The manifestation in brain MRI suggested metabolic brain disease. We excluded leukodystrophy, lysosomal storage disease, amino acid metabolic disease, fatty acid metabolic disease, and organic acid metabolic disease by corresponding auxiliary examination. Besides the striated muscle, merosin is also expressed in Schwann cells which are the main cells in nerve myelinization (9-11). Maybe it is why leucodystrophy exists in MDC1A.

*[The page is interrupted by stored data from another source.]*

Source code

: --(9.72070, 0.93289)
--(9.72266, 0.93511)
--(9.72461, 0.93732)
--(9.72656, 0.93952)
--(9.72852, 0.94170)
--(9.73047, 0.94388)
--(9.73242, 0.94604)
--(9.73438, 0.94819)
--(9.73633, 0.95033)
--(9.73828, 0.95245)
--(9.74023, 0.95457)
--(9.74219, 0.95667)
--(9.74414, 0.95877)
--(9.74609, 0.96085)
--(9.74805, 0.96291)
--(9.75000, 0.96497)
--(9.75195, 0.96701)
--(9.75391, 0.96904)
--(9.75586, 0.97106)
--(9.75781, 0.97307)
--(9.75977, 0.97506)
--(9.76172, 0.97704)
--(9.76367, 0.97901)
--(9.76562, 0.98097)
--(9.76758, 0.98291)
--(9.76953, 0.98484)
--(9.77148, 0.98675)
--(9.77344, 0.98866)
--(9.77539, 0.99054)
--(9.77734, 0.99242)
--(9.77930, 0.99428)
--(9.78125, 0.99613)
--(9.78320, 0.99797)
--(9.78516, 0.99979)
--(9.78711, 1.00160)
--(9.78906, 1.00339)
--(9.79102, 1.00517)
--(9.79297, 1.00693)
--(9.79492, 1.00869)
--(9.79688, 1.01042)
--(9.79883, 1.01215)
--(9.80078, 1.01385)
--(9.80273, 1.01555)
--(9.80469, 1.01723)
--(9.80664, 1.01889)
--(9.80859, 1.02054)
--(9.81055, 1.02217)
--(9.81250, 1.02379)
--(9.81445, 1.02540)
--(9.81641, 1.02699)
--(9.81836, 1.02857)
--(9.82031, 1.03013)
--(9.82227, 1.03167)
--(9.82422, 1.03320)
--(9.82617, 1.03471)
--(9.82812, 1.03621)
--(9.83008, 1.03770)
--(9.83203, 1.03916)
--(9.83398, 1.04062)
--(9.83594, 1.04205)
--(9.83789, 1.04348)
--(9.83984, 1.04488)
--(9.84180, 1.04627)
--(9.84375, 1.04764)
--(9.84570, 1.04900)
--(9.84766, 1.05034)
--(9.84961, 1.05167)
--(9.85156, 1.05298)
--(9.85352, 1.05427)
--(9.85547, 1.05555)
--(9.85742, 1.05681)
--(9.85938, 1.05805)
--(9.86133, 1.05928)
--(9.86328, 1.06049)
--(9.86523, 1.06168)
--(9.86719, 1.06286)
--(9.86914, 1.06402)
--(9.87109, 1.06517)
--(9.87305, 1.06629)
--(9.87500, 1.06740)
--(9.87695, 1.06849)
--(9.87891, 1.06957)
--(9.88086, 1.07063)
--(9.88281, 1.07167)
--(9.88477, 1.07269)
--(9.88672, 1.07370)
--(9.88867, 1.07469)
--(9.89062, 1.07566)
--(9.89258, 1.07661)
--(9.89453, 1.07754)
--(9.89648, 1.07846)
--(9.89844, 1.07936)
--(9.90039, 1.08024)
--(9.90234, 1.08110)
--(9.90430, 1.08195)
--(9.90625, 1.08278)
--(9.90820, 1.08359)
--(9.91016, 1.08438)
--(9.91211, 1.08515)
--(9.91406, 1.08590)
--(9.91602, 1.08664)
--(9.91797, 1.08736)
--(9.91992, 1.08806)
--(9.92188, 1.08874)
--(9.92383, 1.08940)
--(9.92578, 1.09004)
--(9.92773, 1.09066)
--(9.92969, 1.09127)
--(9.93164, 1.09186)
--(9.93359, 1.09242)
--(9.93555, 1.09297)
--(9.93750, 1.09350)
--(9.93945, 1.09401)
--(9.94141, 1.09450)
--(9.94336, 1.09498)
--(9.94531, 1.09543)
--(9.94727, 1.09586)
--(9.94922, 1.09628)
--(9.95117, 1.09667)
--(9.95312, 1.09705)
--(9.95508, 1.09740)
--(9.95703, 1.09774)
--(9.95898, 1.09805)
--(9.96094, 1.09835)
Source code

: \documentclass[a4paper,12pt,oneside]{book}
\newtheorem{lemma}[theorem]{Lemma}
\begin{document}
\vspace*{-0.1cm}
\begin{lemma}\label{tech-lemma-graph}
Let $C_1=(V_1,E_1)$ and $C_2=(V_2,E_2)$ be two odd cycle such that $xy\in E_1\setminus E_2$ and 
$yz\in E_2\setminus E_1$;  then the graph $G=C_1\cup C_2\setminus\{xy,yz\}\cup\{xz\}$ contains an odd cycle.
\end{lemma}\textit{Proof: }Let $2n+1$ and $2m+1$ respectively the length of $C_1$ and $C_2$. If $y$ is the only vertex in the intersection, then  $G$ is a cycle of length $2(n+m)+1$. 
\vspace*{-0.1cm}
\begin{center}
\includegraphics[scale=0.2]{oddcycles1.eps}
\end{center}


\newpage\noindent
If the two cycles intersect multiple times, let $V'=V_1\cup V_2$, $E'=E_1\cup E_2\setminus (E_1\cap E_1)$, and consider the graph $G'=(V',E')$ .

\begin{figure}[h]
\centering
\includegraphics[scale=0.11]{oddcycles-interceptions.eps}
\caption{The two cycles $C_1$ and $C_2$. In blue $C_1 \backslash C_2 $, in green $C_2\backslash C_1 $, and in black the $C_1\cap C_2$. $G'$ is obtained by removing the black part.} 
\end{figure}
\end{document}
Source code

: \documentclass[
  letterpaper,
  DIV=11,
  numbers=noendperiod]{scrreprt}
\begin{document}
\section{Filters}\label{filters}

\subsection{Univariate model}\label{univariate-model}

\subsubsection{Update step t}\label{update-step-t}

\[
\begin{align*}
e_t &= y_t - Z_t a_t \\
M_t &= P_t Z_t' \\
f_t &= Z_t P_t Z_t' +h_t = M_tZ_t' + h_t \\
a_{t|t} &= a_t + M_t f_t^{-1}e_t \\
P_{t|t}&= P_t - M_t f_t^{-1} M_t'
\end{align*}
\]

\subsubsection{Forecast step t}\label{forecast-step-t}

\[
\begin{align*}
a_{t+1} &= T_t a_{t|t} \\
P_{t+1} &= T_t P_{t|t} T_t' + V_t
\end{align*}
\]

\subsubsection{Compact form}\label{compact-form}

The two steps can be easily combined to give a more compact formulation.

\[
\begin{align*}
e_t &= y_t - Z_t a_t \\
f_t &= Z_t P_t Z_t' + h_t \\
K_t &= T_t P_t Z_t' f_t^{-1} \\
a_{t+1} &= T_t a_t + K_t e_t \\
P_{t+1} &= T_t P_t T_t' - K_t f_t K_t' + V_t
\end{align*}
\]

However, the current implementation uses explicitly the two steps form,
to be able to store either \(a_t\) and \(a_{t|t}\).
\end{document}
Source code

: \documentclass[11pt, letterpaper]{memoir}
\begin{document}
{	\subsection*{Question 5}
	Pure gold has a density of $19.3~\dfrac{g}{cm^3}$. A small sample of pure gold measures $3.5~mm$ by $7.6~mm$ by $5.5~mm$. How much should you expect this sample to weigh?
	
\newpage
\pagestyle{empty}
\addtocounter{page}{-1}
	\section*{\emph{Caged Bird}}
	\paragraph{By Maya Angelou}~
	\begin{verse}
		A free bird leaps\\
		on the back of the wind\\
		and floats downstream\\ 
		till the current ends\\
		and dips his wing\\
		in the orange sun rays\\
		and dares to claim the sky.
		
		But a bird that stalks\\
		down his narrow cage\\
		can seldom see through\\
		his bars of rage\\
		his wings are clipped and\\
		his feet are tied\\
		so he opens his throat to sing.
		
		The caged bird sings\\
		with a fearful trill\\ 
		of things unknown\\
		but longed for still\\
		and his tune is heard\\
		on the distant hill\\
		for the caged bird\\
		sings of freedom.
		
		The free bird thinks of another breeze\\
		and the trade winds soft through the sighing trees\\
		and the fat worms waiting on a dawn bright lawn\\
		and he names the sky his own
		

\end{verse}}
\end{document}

A recent review in Lancet gave an updated classification for CMD and figured out the characteristics of MDC1A (12). No clear genotype-phenotype correlation has been established in previous studies. Generally, patients with residual merosin expression often carry deletions in at least one of the two alleles. In contrast, homozygosity or compound heterozygosity for truncating mutations usually result in the absence of merosin and associates with a more severe disease course. And these mutations, more often, localize at the 5’ end of the gene (1). In our case, the point mutation c.817A > T located in exon 5, and the deletion located in exon 4. Both of them were near the 5’ terminal of the LAMA2 gene. Obviously, they would lead to obvious function defects for this protein. The whole merosin protein contained 3210 amino acids, while the broken protein translated by the DNA strain bearing c.817A > T mutation contained 272 amino acids only. Maybe this could explain why the case held such a severe phenotype.
3.1. Conclusion
The diagnosis of MDC1A should be suspected in the presence of an elevated CK, muscle weakness, and abnormal white matter. Diagnosis should be confirmed by muscle biopsy and mutation analysis. The genetic characterization of the affected family will be valuable in prenatal diagnosis and predicting prognosis for siblings. The case we described expands the mutation spectrum of MDC1A.